I was very deeply impressed by what the assistant wizard of Ozone made out of my track – so much, that I thought to myself that it would be a waste of money to pay Abbey Road for mastering. Thus, I cancelled the idea and put the saved money into christmas presents :D.

Lesson NOT learned: I still do not know whether mastering in a studio is worth the money that it costs, in contrast to what Ozone and other “AI-supported” tools offer. This is something that I should find out in the future.

… with Song Distribution

Now we had our songs ready and mastered. The last step now was to give the songs to a distributor. We selected recordJet.com , which has a payment model that fits our we-try-something-out-and-do-not-want-to-continously-pay-anything approach.

Funny enough the music industry still thinks in Singles, EPs and LPs – even though I doubt that these formats make sense in a world of streaming providers any more. We were allowed to release our both (completely different) songs as one Single. We just had do provide the songs in the proper format and enter some meta data.

We chose an artist name for our little project: follow_the_matter. We also will setup a corresponding website, for a specific reason: Spotify has a realtime interface for the artists called Spotify for Artists, by which artists can get all kinds of realtime information about the listeners, enter information (such as tourdates, CVs, etc.) or add images and videos. In order to get access to it, as an artist you have to proove that you have access to the official email address of the artist, which is mentioned on the official artists homepage or social media accounts.

Lesson learned: Releasing songs with recordJet is comparably easy and did not have any unexpected limitations.

Summary

After more than half a year we finally considered the songs to be “finished”. We learned a lot, so much that it wouldn’t make sense to enlist here everything – the project was a great success, even though we threw the original concept overboard and created two distinct songs instead of one joint song.

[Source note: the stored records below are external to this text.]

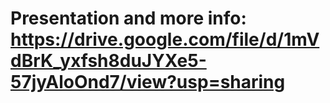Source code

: # Presentation and more info: https://drive.google.com/file/d/1mVdBrK_yxfsh8duJYXe5-57jyAloOnd7/view?usp=sharing
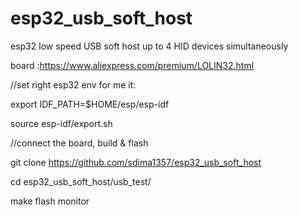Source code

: # esp32_usb_soft_host
esp32 low speed USB soft host up to 4 HID devices simultaneously

board :https://www.aliexpress.com/premium/LOLIN32.html

//set right esp32 env for me it:

export IDF_PATH=$HOME/esp/esp-idf

source esp-idf/export.sh


//connect the board, build & flash

git clone  https://github.com/sdima1357/esp32_usb_soft_host

cd esp32_usb_soft_host/usb_test/

make flash monitor


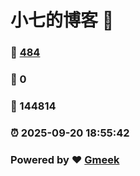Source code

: # 小七的博客 :link:  
### :page_facing_up: [484](/tag.html) 
### :speech_balloon: 0 
### :hibiscus: 144814 
### :alarm_clock: 2025-09-20 18:55:42 
### Powered by :heart: [Gmeek](https://github.com/Meekdai/Gmeek)
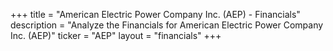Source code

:+++
title = "American Electric Power Company Inc. (AEP) - Financials"
description = "Analyze the Financials for American Electric Power Company Inc. (AEP)"
ticker = "AEP"
layout = "financials"
+++

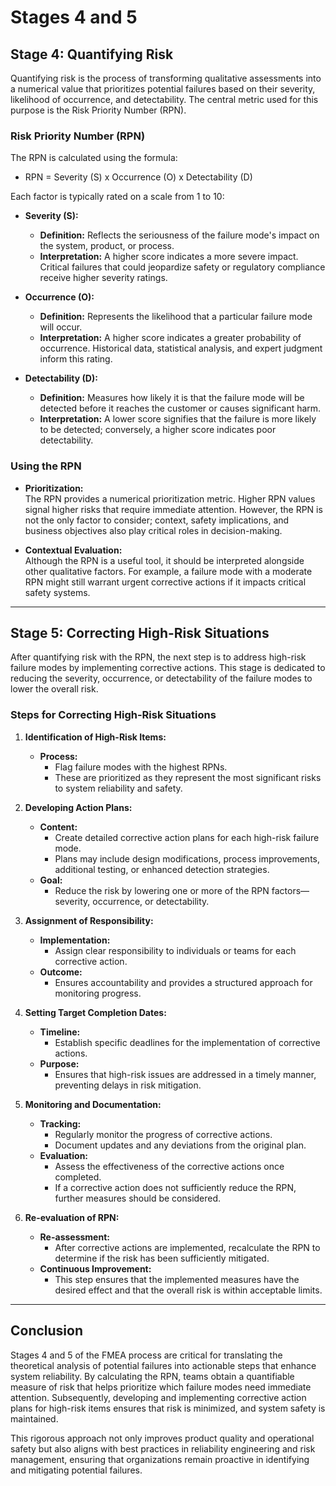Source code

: # Stages 4 and 5

## Stage 4: Quantifying Risk

Quantifying risk is the process of transforming qualitative assessments into a numerical value that prioritizes potential failures based on their severity, likelihood of occurrence, and detectability. The central metric used for this purpose is the Risk Priority Number (RPN).

### Risk Priority Number (RPN)

The RPN is calculated using the formula:

   - RPN = Severity (S) x Occurrence (O) x Detectability (D)

Each factor is typically rated on a scale from 1 to 10:

- **Severity (S):**  
  - **Definition:** Reflects the seriousness of the failure mode's impact on the system, product, or process.  
  - **Interpretation:** A higher score indicates a more severe impact. Critical failures that could jeopardize safety or regulatory compliance receive higher severity ratings.

- **Occurrence (O):**  
  - **Definition:** Represents the likelihood that a particular failure mode will occur.  
  - **Interpretation:** A higher score indicates a greater probability of occurrence. Historical data, statistical analysis, and expert judgment inform this rating.

- **Detectability (D):**  
  - **Definition:** Measures how likely it is that the failure mode will be detected before it reaches the customer or causes significant harm.  
  - **Interpretation:** A lower score signifies that the failure is more likely to be detected; conversely, a higher score indicates poor detectability.

### Using the RPN

- **Prioritization:**  
  The RPN provides a numerical prioritization metric. Higher RPN values signal higher risks that require immediate attention. However, the RPN is not the only factor to consider; context, safety implications, and business objectives also play critical roles in decision-making.

- **Contextual Evaluation:**  
  Although the RPN is a useful tool, it should be interpreted alongside other qualitative factors. For example, a failure mode with a moderate RPN might still warrant urgent corrective actions if it impacts critical safety systems.

---

## Stage 5: Correcting High-Risk Situations

After quantifying risk with the RPN, the next step is to address high-risk failure modes by implementing corrective actions. This stage is dedicated to reducing the severity, occurrence, or detectability of the failure modes to lower the overall risk.

### Steps for Correcting High-Risk Situations

1. **Identification of High-Risk Items:**  
   - **Process:**  
     - Flag failure modes with the highest RPNs.  
     - These are prioritized as they represent the most significant risks to system reliability and safety.

2. **Developing Action Plans:**  
   - **Content:**  
     - Create detailed corrective action plans for each high-risk failure mode.  
     - Plans may include design modifications, process improvements, additional testing, or enhanced detection strategies.
   - **Goal:**  
     - Reduce the risk by lowering one or more of the RPN factors—severity, occurrence, or detectability.

3. **Assignment of Responsibility:**  
   - **Implementation:**  
     - Assign clear responsibility to individuals or teams for each corrective action.
   - **Outcome:**  
     - Ensures accountability and provides a structured approach for monitoring progress.

4. **Setting Target Completion Dates:**  
   - **Timeline:**  
     - Establish specific deadlines for the implementation of corrective actions.
   - **Purpose:**  
     - Ensures that high-risk issues are addressed in a timely manner, preventing delays in risk mitigation.

5. **Monitoring and Documentation:**  
   - **Tracking:**  
     - Regularly monitor the progress of corrective actions.  
     - Document updates and any deviations from the original plan.
   - **Evaluation:**  
     - Assess the effectiveness of the corrective actions once completed.  
     - If a corrective action does not sufficiently reduce the RPN, further measures should be considered.

6. **Re-evaluation of RPN:**  
   - **Re-assessment:**  
     - After corrective actions are implemented, recalculate the RPN to determine if the risk has been sufficiently mitigated.
   - **Continuous Improvement:**  
     - This step ensures that the implemented measures have the desired effect and that the overall risk is within acceptable limits.

---

## Conclusion

Stages 4 and 5 of the FMEA process are critical for translating the theoretical analysis of potential failures into actionable steps that enhance system reliability. By calculating the RPN, teams obtain a quantifiable measure of risk that helps prioritize which failure modes need immediate attention. Subsequently, developing and implementing corrective action plans for high-risk items ensures that risk is minimized, and system safety is maintained.

This rigorous approach not only improves product quality and operational safety but also aligns with best practices in reliability engineering and risk management, ensuring that organizations remain proactive in identifying and mitigating potential failures.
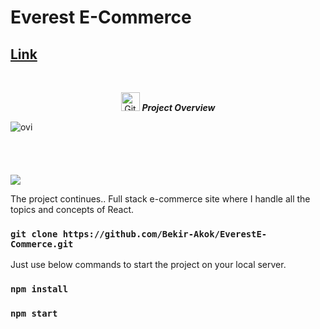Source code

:# Everest E-Commerce
## <a href="https://everest-e-commerce.vercel.app/" target="_blank">Link</a>

<br />
<p align="center">
 <img src="https://media.giphy.com/media/W5eoZHPpUx9sapR0eu/giphy.gif" width="30px" alt="Git"/>&nbsp;<i><b>Project Overview</b></i></p>
 
<p><img align="left" src="https://github-readme-stats.vercel.app/api/top-langs?username=bekir-akok&show_icons=true&locale=en&layout=compact&theme=chartreuse-dark" alt="ovi" /></p>
<br><br><br><br><br>


<img src="https://github.com/Bekir-Akok/github-stats/blob/master/generated/languages.svg"/>

The project continues..
Full stack e-commerce site where I handle all the topics and concepts of React.

### `git clone https://github.com/Bekir-Akok/EverestE-Commerce.git`
Just use below commands to start the project on your local server.

### `npm install`
### `npm start`


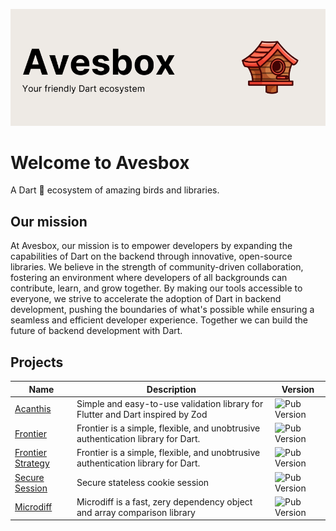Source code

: <p align="center"><img src="github-header.png"></p>

# Welcome to Avesbox

A Dart 🎯 ecosystem of amazing birds and libraries.

## Our mission

At Avesbox, our mission is to empower developers by expanding the capabilities of Dart on the backend through innovative, open-source libraries. We believe in the strength of community-driven collaboration, fostering an environment where developers of all backgrounds can contribute, learn, and grow together. By making our tools accessible to everyone, we strive to accelerate the adoption of Dart in backend development, pushing the boundaries of what's possible while ensuring a seamless and efficient developer experience. Together we can build the future of backend development with Dart.

## Projects

| Name | Description | Version |
| ------------ | ------------------------------------------------ | ----------------- |
| [Acanthis](https://github.com/avesbox/acanthis) | Simple and easy-to-use validation library for Flutter and Dart inspired by Zod | ![Pub Version](https://img.shields.io/pub/v/acanthis) |
| [Frontier](https://github.com/avesbox/frontier) | Frontier is a simple, flexible, and unobtrusive authentication library for Dart. | ![Pub Version](https://img.shields.io/pub/v/frontier) |
| [Frontier Strategy](https://github.com/avesbox/frontier) | Frontier is a simple, flexible, and unobtrusive authentication library for Dart. | ![Pub Version](https://img.shields.io/pub/v/frontier_strategy) |
| [Secure Session](https://github.com/avesbox/secure_session) | Secure stateless cookie session  | ![Pub Version](https://img.shields.io/pub/v/secure_session) |
| [Microdiff](https://github.com/avesbox/microdiff) | Microdiff is a fast, zery dependency object and array comparison library | ![Pub Version](https://img.shields.io/pub/v/microdiff) |
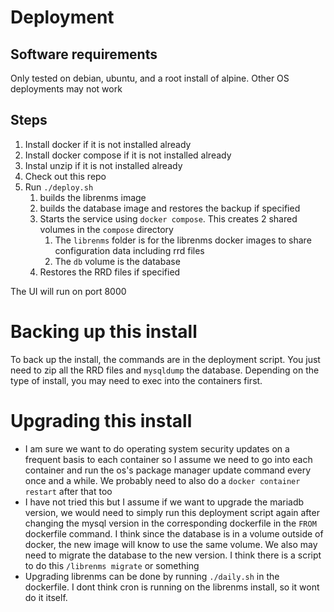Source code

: # Deployment
## Software requirements
Only tested on debian, ubuntu, and a root install of alpine. Other OS deployments may not work
## Steps
1. Install docker if it is not installed already
1. Install docker compose if it is not installed already
1. Instal unzip if it is not installed already
1. Check out this repo
1. Run `./deploy.sh`
   1. builds the librenms image
   1. builds the database image and restores the backup if specified
   1. Starts the service using `docker compose`. This creates 2 shared volumes in the `compose` directory
      1. The `librenms` folder is for the librenms docker images to share configuration data including rrd files
      1. The `db` volume is the database
   1. Restores the RRD files if specified

The UI will run on port 8000

# Backing up this install
To back up the install, the commands are in the deployment script. You just need to zip all the RRD files and `mysqldump` the database. Depending on the type of install, you may need to exec into the containers first.

# Upgrading this install
- I am sure we want to do operating system security updates on a frequent basis to each container so I assume we need to go into each container and run the os's package manager update command every once and a while. We probably need to also do a `docker container restart` after that too
- I have not tried this but I assume if we want to upgrade the mariadb version, we would need to simply run this deployment script again after changing the mysql version in the corresponding dockerfile in the `FROM` dockerfile command. I think since the database is in a volume outside of docker, the new image will know to use the same volume. We also may need to migrate the database to the new version. I think there is a script to do this `/librenms migrate` or something
- Upgrading librenms can be done by running `./daily.sh` in the dockerfile. I dont think cron is running on the librenms install, so it wont do it itself. 
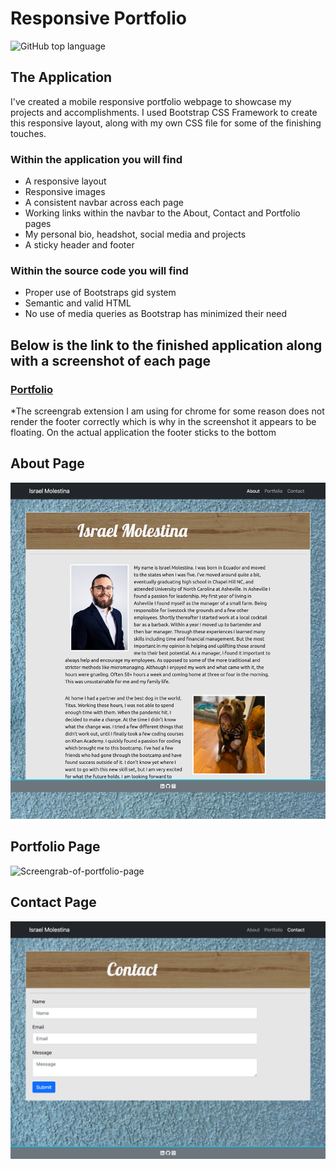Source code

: # Responsive Portfolio
![GitHub top language](https://img.shields.io/github/languages/top/Israel-Molestina/Israel-Molestina.github.io)

## The Application
I've created a mobile responsive portfolio webpage to showcase my projects and accomplishments. I used Bootstrap CSS Framework to create this responsive layout, along with my own CSS file for some of the finishing touches. 

### Within the application you will find
* A responsive layout
* Responsive images
* A consistent navbar across each page
* Working links within the navbar to the About, Contact and Portfolio pages
* My personal bio, headshot, social media and projects
* A sticky header and footer

### Within the source code you will find
* Proper use of Bootstraps gid system
* Semantic and valid HTML
* No use of media queries as Bootstrap has minimized their need

## Below is the link to the finished application along with a screenshot of each page
### [Portfolio](https://israel-molestina.github.io/)
*The screengrab extension I am using for chrome for some reason does not render the footer correctly which is why in the screenshot it appears to be floating. On the actual application the footer sticks to the bottom

## About Page
![Screengrab-of-about-page](assets/pics/portfolio-about-page.png)

## Portfolio Page
![Screengrab-of-portfolio-page](assets/pics/portfolio-page.png)

## Contact Page
![Screengrab-of-contact-page](assets/pics/portfolio-contact-page.png)
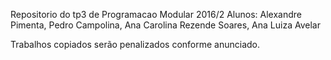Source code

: Repositorio do tp3 de Programacao Modular 2016/2 Alunos: Alexandre Pimenta, Pedro Campolina, Ana Carolina Rezende Soares, Ana Luiza Avelar

Trabalhos copiados serão penalizados conforme anunciado.
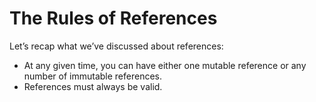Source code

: # The Rules of References

Let’s recap what we’ve discussed about references:

- At any given time, you can have either one mutable reference or any number of immutable references.
- References must always be valid.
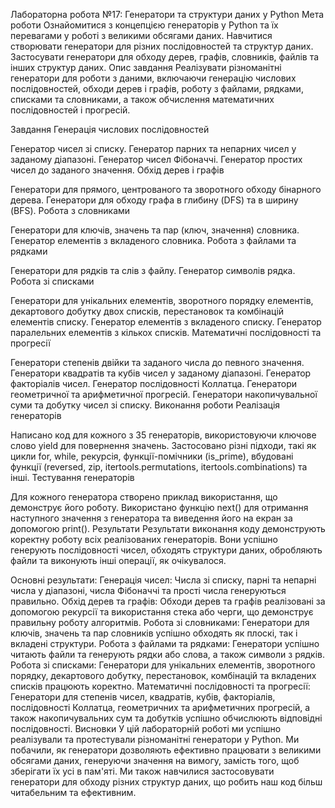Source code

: Лабораторна робота №17: Генератори та структури даних у Python
Мета роботи
Ознайомитися з концепцією генераторів у Python та їх перевагами у роботі з великими обсягами даних.
Навчитися створювати генератори для різних послідовностей та структур даних.
Застосувати генератори для обходу дерев, графів, словників, файлів та інших структур даних.
Опис завдання
Реалізувати різноманітні генератори для роботи з даними, включаючи генерацію числових послідовностей, обходи дерев і графів, роботу з файлами, рядками, списками та словниками, а також обчислення математичних послідовностей і прогресій.

Завдання
Генерація числових послідовностей

Генератор чисел зі списку.
Генератор парних та непарних чисел у заданому діапазоні.
Генератор чисел Фібоначчі.
Генератор простих чисел до заданого значення.
Обхід дерев і графів

Генератори для прямого, центрованого та зворотного обходу бінарного дерева.
Генератори для обходу графа в глибину (DFS) та в ширину (BFS).
Робота з словниками

Генератори для ключів, значень та пар (ключ, значення) словника.
Генератор елементів з вкладеного словника.
Робота з файлами та рядками

Генератори для рядків та слів з файлу.
Генератор символів рядка.
Робота зі списками

Генератори для унікальних елементів, зворотного порядку елементів, декартового добутку двох списків, перестановок та комбінацій елементів списку.
Генератор елементів з вкладеного списку.
Генератор паралельних елементів з кількох списків.
Математичні послідовності та прогресії

Генератори степенів двійки та заданого числа до певного значення.
Генератори квадратів та кубів чисел у заданому діапазоні.
Генератор факторіалів чисел.
Генератор послідовності Коллатца.
Генератори геометричної та арифметичної прогресій.
Генератори накопичувальної суми та добутку чисел зі списку.
Виконання роботи
Реалізація генераторів

Написано код для кожного з 35 генераторів, використовуючи ключове слово yield для повернення значень.
Застосовано різні підходи, такі як цикли for, while, рекурсія, функції-помічники (is_prime), вбудовані функції (reversed, zip, itertools.permutations, itertools.combinations) та інші.
Тестування генераторів

Для кожного генератора створено приклад використання, що демонструє його роботу.
Використано функцію next() для отримання наступного значення з генератора та виведення його на екран за допомогою print().
Результати
Результати виконання коду демонструють коректну роботу всіх реалізованих генераторів. Вони успішно генерують послідовності чисел, обходять структури даних, обробляють файли та виконують інші операції, як очікувалося.

Основні результати:
Генерація чисел: Числа зі списку, парні та непарні числа у діапазоні, числа Фібоначчі та прості числа генеруються правильно.
Обхід дерев та графів: Обходи дерев та графів реалізовані за допомогою рекурсії та використання стека або черги, що демонструє правильну роботу алгоритмів.
Робота зі словниками: Генератори для ключів, значень та пар словників успішно обходять як плоскі, так і вкладені структури.
Робота з файлами та рядками: Генератори успішно читають файли та генерують рядки або слова, а також символи з рядків.
Робота зі списками: Генератори для унікальних елементів, зворотного порядку, декартового добутку, перестановок, комбінацій та вкладених списків працюють коректно.
Математичні послідовності та прогресії: Генератори для степенів чисел, квадратів, кубів, факторіалів, послідовності Коллатца, геометричних та арифметичних прогресій, а також накопичувальних сум та добутків успішно обчислюють відповідні послідовності.
Висновки
У цій лабораторній роботі ми успішно реалізували та протестували різноманітні генератори у Python. Ми побачили, як генератори дозволяють ефективно працювати з великими обсягами даних, генеруючи значення на вимогу, замість того, щоб зберігати їх усі в пам'яті. Ми також навчилися застосовувати генератори для обходу різних структур даних, що робить наш код більш читабельним та ефективним.
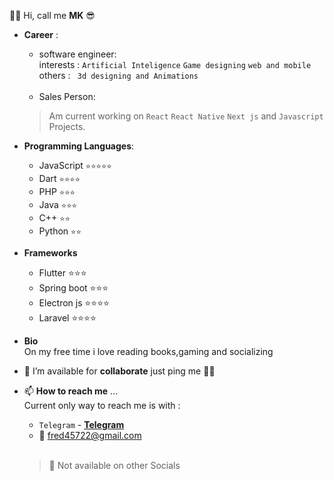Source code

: 👋🏽 Hi, call me **MK** 😎
- **Career** :
  - software engineer:<br>
  interests : ``Artificial Inteligence``  ``Game designing``  ``web and mobile`` <br>
  others : `` 3d designing and Animations``<br><br>
  - Sales Person:<br>
  > Am current working on ``React`` ``React Native``  ``Next js`` and ``Javascript`` Projects. <br>
  
- **Programming Languages**:
  - JavaScript ``⭐⭐⭐⭐⭐``
  - Dart ``⭐⭐⭐⭐``
  - PHP ``⭐⭐⭐``
  - Java ``⭐⭐⭐``
  - C++ ``⭐⭐``
  - Python ``⭐⭐``
- **Frameworks**
  - Flutter ⭐⭐⭐
  - Spring boot ⭐⭐⭐
  - Electron js ⭐⭐⭐⭐
  - Laravel ⭐⭐⭐⭐
- **Bio** <br>
  On my free time i love reading books,gaming and socializing
- 💞️ I’m available for **collaborate** just ping me ✌🏽
- 📫 **How to reach me** ...<br>
  Current only way to reach me is with :<br>
  - ``Telegram`` - **[Telegram](https://t.me/Mk_7_6)**
  - 💌 fred45722@gmail.com <br><br>
   > 🚨 Not available on other Socials

<!---
freddy777-01/freddy777-01 is a ✨ special ✨ repository because its `README.md` (this file) appears on your GitHub profile.
You can click the Preview link to take a look at your changes.
--->
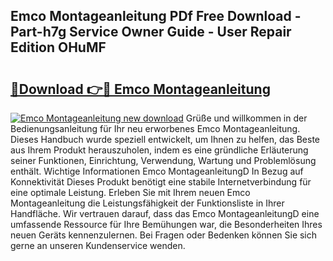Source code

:## Emco Montageanleitung PDf Free Download - Part-h7g Service Owner Guide - User Repair Edition OHuMF

# <h2><a href="http://df6cyhm.blite.top/?on=Emco+Montageanleitung">🔗Download 👉🔴 Emco Montageanleitung</a></h2>

[![Emco Montageanleitung new download](https://i.imgur.com/lujVjoI.png)](http://df6cyhm.blite.top/?on=Emco+Montageanleitung)
Grüße und willkommen in der Bedienungsanleitung für Ihr neu erworbenes Emco Montageanleitung. Dieses Handbuch wurde speziell entwickelt, um Ihnen zu helfen, das Beste aus Ihrem Produkt herauszuholen, indem es eine gründliche Erläuterung seiner Funktionen, Einrichtung, Verwendung, Wartung und Problemlösung enthält. Wichtige Informationen Emco MontageanleitungD In Bezug auf Konnektivität Dieses Produkt benötigt eine stabile Internetverbindung für eine optimale Leistung. Erleben Sie mit Ihrem neuen Emco Montageanleitung die Leistungsfähigkeit der Funktionsliste in Ihrer Handfläche. Wir vertrauen darauf, dass das Emco MontageanleitungD eine umfassende Ressource für Ihre Bemühungen war, die Besonderheiten Ihres neuen Geräts kennenzulernen. Bei Fragen oder Bedenken können Sie sich gerne an unseren Kundenservice wenden.
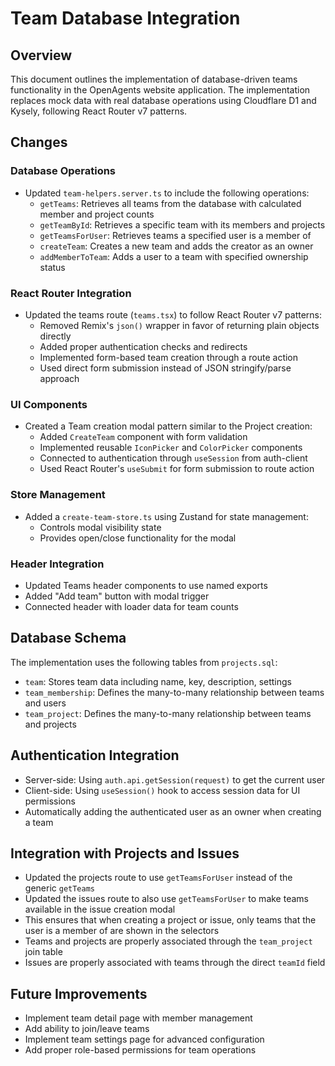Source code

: # Team Database Integration

## Overview
This document outlines the implementation of database-driven teams functionality in the OpenAgents website application. The implementation replaces mock data with real database operations using Cloudflare D1 and Kysely, following React Router v7 patterns.

## Changes

### Database Operations
- Updated `team-helpers.server.ts` to include the following operations:
  - `getTeams`: Retrieves all teams from the database with calculated member and project counts
  - `getTeamById`: Retrieves a specific team with its members and projects
  - `getTeamsForUser`: Retrieves teams a specified user is a member of
  - `createTeam`: Creates a new team and adds the creator as an owner
  - `addMemberToTeam`: Adds a user to a team with specified ownership status

### React Router Integration
- Updated the teams route (`teams.tsx`) to follow React Router v7 patterns:
  - Removed Remix's `json()` wrapper in favor of returning plain objects directly
  - Added proper authentication checks and redirects
  - Implemented form-based team creation through a route action
  - Used direct form submission instead of JSON stringify/parse approach

### UI Components
- Created a Team creation modal pattern similar to the Project creation:
  - Added `CreateTeam` component with form validation
  - Implemented reusable `IconPicker` and `ColorPicker` components
  - Connected to authentication through `useSession` from auth-client
  - Used React Router's `useSubmit` for form submission to route action

### Store Management
- Added a `create-team-store.ts` using Zustand for state management:
  - Controls modal visibility state
  - Provides open/close functionality for the modal

### Header Integration
- Updated Teams header components to use named exports
- Added "Add team" button with modal trigger
- Connected header with loader data for team counts

## Database Schema
The implementation uses the following tables from `projects.sql`:
- `team`: Stores team data including name, key, description, settings
- `team_membership`: Defines the many-to-many relationship between teams and users
- `team_project`: Defines the many-to-many relationship between teams and projects

## Authentication Integration
- Server-side: Using `auth.api.getSession(request)` to get the current user
- Client-side: Using `useSession()` hook to access session data for UI permissions
- Automatically adding the authenticated user as an owner when creating a team

## Integration with Projects and Issues
- Updated the projects route to use `getTeamsForUser` instead of the generic `getTeams`
- Updated the issues route to also use `getTeamsForUser` to make teams available in the issue creation modal
- This ensures that when creating a project or issue, only teams that the user is a member of are shown in the selectors
- Teams and projects are properly associated through the `team_project` join table
- Issues are properly associated with teams through the direct `teamId` field

## Future Improvements
- Implement team detail page with member management
- Add ability to join/leave teams
- Implement team settings page for advanced configuration
- Add proper role-based permissions for team operations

I want to thank here everybody who was involved: Stalli for his great composing skills, his supportive work and the many times when he pushed me back on track. Lena and Stephie for their lovely singing and the trust they put in us when we asked them to go to a recording studio without telling them exactly what they had to sing there. My brother Korbi who could tell immediately, that the sound issues I was facing in my song were not the result of bad mixing but instead caused by bad songwriting in the composing phase. And Valentin, who agreed to do a (certainly exhausting) seminar on recording and mixing techniques, although people with our experience level are certainly not often in professional music studios.